PROVIDED RECORDS ::
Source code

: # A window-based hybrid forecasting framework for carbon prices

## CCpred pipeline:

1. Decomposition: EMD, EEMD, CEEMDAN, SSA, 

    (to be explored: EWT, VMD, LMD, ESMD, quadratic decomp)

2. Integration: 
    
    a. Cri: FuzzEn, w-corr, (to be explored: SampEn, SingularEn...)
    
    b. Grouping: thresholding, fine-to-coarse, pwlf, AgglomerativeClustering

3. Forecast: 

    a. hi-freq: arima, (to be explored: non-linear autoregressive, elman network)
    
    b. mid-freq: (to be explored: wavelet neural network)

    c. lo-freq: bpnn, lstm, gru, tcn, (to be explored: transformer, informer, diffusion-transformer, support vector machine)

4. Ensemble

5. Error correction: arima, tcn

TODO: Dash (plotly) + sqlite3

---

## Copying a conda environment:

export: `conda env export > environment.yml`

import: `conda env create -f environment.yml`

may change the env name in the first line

WORK ITEM ::
From the line holding "(to be explored: EWT, VMD, LMD, ESMD, quadratic" to the last line of the material above, reproduce every line exactly, and only those.

RESPONSE TO THE EXERCISE ::
    (to be explored: EWT, VMD, LMD, ESMD, quadratic decomp)

2. Integration: 
    
    a. Cri: FuzzEn, w-corr, (to be explored: SampEn, SingularEn...)
    
    b. Grouping: thresholding, fine-to-coarse, pwlf, AgglomerativeClustering

3. Forecast: 

    a. hi-freq: arima, (to be explored: non-linear autoregressive, elman network)
    
    b. mid-freq: (to be explored: wavelet neural network)

    c. lo-freq: bpnn, lstm, gru, tcn, (to be explored: transformer, informer, diffusion-transformer, support vector machine)

4. Ensemble

5. Error correction: arima, tcn

TODO: Dash (plotly) + sqlite3

---

## Copying a conda environment:

export: `conda env export > environment.yml`

import: `conda env create -f environment.yml`

may change the env name in the first line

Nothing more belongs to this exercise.